Thank you for sending your work entitled “Glycosylphosphatidylinositol-anchored proteins as co-receptors for FERONIA receptor kinase signaling in Arabidopsis” for consideration at eLife. Your article has been favorably evaluated by Detlef Weigel (Senior editor) and three reviewers, one of whom is a member of our Board of Reviewing Editors.

The following individuals responsible for the peer review of your submission have agreed to reveal their identity: Sheila McCormick (Reviewing editor and reviewer) and Venkatesan Sundaresan (reviewer). A further reviewer remains anonymous.

The Reviewing editor and the other reviewers discussed their comments before we reached this decision, and the Reviewing editor has assembled the following comments to help you prepare a revised submission.

The FER kinase is involved in several signaling pathways that are important for plant development, so the problem investigated is of high interest. The findings provide new insights into the mechanism of signaling by FER, and into the molecular functions of the LRE-related GPI-anchored proteins, which are poorly understood in plants. Overall the study appears be well-executed and the data are solid. Evidence for LLG1 functioning as a chaperone for FER delivery to the cell membrane is robust, but evidence for it functioning as a co-receptor for signal perception is weaker. Additionally, we think the manuscript can be improved (e.g., sentence structure, better explanation of the logic behind each experiment), as in many places it was difficult to follow or information was missing.
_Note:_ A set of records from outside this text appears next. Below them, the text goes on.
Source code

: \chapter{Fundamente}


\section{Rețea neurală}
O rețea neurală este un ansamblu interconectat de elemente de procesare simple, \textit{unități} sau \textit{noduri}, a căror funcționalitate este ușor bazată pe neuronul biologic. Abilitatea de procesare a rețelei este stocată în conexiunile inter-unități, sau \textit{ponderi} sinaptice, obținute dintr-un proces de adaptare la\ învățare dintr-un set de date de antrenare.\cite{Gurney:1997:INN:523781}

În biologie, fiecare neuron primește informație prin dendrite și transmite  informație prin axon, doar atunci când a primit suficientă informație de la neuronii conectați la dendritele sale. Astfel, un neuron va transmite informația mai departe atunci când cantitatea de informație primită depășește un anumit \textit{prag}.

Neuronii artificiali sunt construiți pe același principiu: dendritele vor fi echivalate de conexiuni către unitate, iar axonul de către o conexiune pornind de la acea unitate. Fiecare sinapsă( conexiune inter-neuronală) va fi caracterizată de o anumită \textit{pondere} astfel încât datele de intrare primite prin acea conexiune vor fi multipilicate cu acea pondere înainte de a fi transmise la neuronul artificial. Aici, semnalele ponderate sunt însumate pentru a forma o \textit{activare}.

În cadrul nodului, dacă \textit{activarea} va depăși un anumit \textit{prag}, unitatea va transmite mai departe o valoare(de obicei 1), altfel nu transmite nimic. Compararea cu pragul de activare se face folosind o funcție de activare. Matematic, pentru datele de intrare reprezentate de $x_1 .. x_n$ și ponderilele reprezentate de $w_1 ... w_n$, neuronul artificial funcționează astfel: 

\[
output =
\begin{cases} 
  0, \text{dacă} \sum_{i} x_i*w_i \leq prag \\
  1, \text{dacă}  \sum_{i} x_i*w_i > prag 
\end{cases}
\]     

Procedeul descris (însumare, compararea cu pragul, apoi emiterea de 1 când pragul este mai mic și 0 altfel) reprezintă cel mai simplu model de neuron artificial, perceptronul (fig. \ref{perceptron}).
1) Clarifications and additional experiments needed to support the model. The proposed model is that LRE/LLG1 forms a tetrameric signaling complex with FER and inactive RAC/ROP proteins. The FER- LRE/LLG interactions are supported by yeast 2-hybrid as well as BIFC studies and are convincing that LLG1 is a chaperone for localization of FER to the PM. However, several experiments are needed to strengthen the conclusion about LLG1's role as a co-receptor: (A) FER-mediated molecular responses to RALF1, such as gene expression, should be analyzed in fer and llg1 mutants (e.g. the TCH and BR6ox genes reported in Shih et al., and Haruta et al. 2014). (B) Does RALF1 alter FER-LLG1 interaction, e.g. in the co-IP assays shown in Figure 8? (C) Is RALF1 binding to FER affected in the llg1 mutant (as assayed in Haruta et al., 2014)? In other words, if LLG1 + FER bind RALF, but LRE + FER do not (based on the phenotypes of llg1 and lre), that would be strong support of the model that FER selectivity is due to association with LRE-like proteins. As we understand it, the ROP2 pulldown was performed with LLG1 and LRE expressed in protoplasts (not E. coli), which should have the endogenous FER. Therefore, the likely explanation is that FER mediated the pulldown. But then this should be tested using the fer mutant and FER co-overexpression, and also in the presence and absence of RALF1 peptide. That is, fer mutant protoplasts transformed with (1) LLG1-HA, (2) LLG1-HA + 35S-FER, and (3) LLG1-HA+35S-FER + RALF1 treatment. These three samples can potentially answer several key questions raised by their model. Furthermore, whether LLG1 function is required for the FER-ROP2 interaction can be tested by doing the ROP2-pulldown-FER assay in llg1 mutant protoplasts. Their model (Figure 11) proposes the “signal” (somehow) causes RACROP disassociation from the receptor complex and could be tested by including RALF1 in their ROP pulldown assays. These experiments can potentially add significant insights and clarify some important uncertainties of their model.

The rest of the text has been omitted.